Butler, R. M. et al in J. Can Petroleum Tech. 39(1) 18 (2000) discuss the methodology for calculating a variety of parameters related to SAGD and disclose the development of a computer program, RISEWELL, to perform such calculations.
Butler, R. M. and Jiang, Q. in J. Can. Petroleum Techn. 39(1) 48 (2000) discuss ways of fine-tuning the VAPEX process for field use.
SUMMARY OF THE INVENTION
The invention provides a process for recovery of hydrocarbons from an underground reservoir of said hydrocarbons, the underground reservoir being penetrated by an injection well and a production well spaced from the injection well, the process comprising:
(a) injecting steam into said reservoir thereby heating said reservoir to mobilize and recover at least a fraction of reservoir hydrocarbons and to form a steam chamber in said reservoir; and then,
(b) continuing to inject steam into said reservoir and mobilize and recover reservoir hydrocarbons therefrom until at least one of (i) an upper surface of said chamber has progressed vertically to a position that is approximately 25 to 75%, preferably 40 to 60%, or about 50% the distance from the bottom of the injection well to the top of the reservoir, and (ii) the recovery rate of said hydrocarbons is approximately 25 to 75%, preferably 40 to 60%, or about 50% of the peak predicted recovery rate using steam-assisted gravity drainage; and
(c) injecting into the reservoir a viscosity reducing solvent of at least an additional fraction of reservoir hydrocarbons, said solvent being capable of existing in vapor form in said chamber and being just below said solvent's saturation pressure in said chamber thereby mobilizing and recovering an additional fraction of hydrocarbons from said reservoir.

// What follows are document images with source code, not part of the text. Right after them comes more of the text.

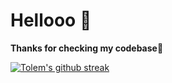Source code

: # Hellooo :wave: 
**Thanks for checking my codebase👾**

[![Tolem's github streak](https://github-readme-streak-stats.herokuapp.com/?user=tolem)](https://github.com/tolem)
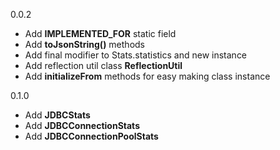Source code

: 0.0.2

* Add __IMPLEMENTED_FOR__ static field
* Add __toJsonString()__ methods
* Add final modifier to Stats.statistics and new instance
* Add reflection util class __ReflectionUtil__
* Add __initializeFrom__ methods for easy making class instance

0.1.0

* Add __JDBCStats__
* Add __JDBCConnectionStats__
* Add __JDBCConnectionPoolStats__
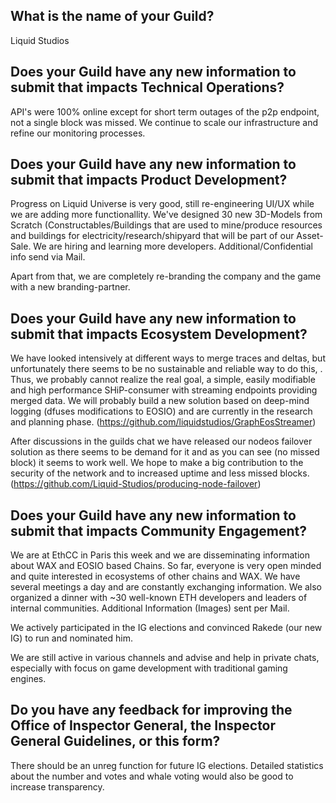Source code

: 
## What is the name of your Guild?

Liquid Studios

## Does your Guild have any new information to submit that impacts Technical Operations?

API's were 100% online except for short term outages of the p2p endpoint, not a single block was missed. We continue to scale our infrastructure and refine our monitoring processes.

## Does your Guild have any new information to submit that impacts Product Development?

Progress on Liquid Universe is very good, still re-engineering UI/UX while we are adding more functionallity. We've designed 30 new 3D-Models from Scratch (Constructables/Buildings that are used to mine/produce resources and buildings for electricity/research/shipyard that will be part of our Asset-Sale. We are hiring and learning more developers. Additional/Confidential info send via Mail.

Apart from that, we are completely re-branding the company and the game with a new branding-partner.

## Does your Guild have any new information to submit that impacts Ecosystem Development?

We have looked intensively at different ways to merge traces and deltas, but unfortunately there seems to be no sustainable and reliable way to do this, . Thus, we probably cannot realize the real goal, a simple, easily modifiable and high performance SHiP-consumer with streaming endpoints providing merged data. We will probably build a new solution based on deep-mind logging (dfuses modifications to EOSIO) and are currently in the research and planning phase. (https://github.com/liquidstudios/GraphEosStreamer)

After discussions in the guilds chat we have released our  nodeos failover solution as there seems to be demand for it and as you can see (no missed block) it seems to work well. We hope to make a big contribution to the security of the network and to increased uptime and less missed blocks. (https://github.com/Liquid-Studios/producing-node-failover)

## Does your Guild have any new information to submit that impacts Community Engagement?

We are at EthCC in Paris this week and we are disseminating information about WAX and EOSIO based Chains. So far, everyone is very open minded and quite interested in ecosystems of other chains and WAX. We have several meetings a day and are constantly exchanging information. We also organized a dinner with ~30 well-known ETH developers and leaders of internal communities. Additional Information (Images) sent per Mail.

We actively participated in the IG elections and convinced Rakede (our new IG) to run and nominated him.

We are still active in various channels and advise and help in private chats, especially with focus on game development with traditional gaming engines.

## Do you have any feedback for improving the Office of Inspector General, the Inspector General Guidelines, or this form?
There should be an unreg function for future IG elections.
Detailed statistics about the number and votes and whale voting would also be good to increase transparency.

Depending upon the particular circumstances there may or may not be a phase in which both steps (b) and (c) are practised simultaneously. This phase may be transitional before step (b) is stopped and the process continues with step (c) alone.
Preferred solvents include C1 to C8 normal hydrocarbons, i.e. methane, ethane, propane, butane, pentane, hexane, heptane and octane especially ethane or propane, or a mixture thereof.

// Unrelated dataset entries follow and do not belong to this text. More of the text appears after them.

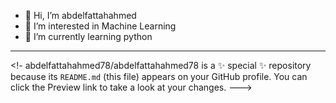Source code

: - 👋 Hi, I’m abdelfattahahmed
- 👀 I’m interested in Machine Learning 
- 🌱 I’m currently learning python
- ------------------------------------
<!-
abdelfattahahmed78/abdelfattahahmed78 is a ✨ special ✨ repository because its `README.md` (this file) appears on your GitHub profile.
You can click the Preview link to take a look at your changes.
--->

Additionally a displacement gas may be employed in step (c) before, during or after injection of the solvent. A displacement gas is a gas that is non-condensible at reservoir temperature and pressure conditions. Examples include nitrogen, natural gas, methane and carbon dioxide. Methane can act as a solvent or as a displacement gas depending upon the particular prevailing conditions.
A preferred and useful feature of this invention is recovery of volumes of viscosity reducing solvent from the reservoir after cessation of injection, for example during a “low down” by continuing production and dropping the pressure in the reservoir. The recovered viscosity reducing solvent can be employed in adjacent active wells.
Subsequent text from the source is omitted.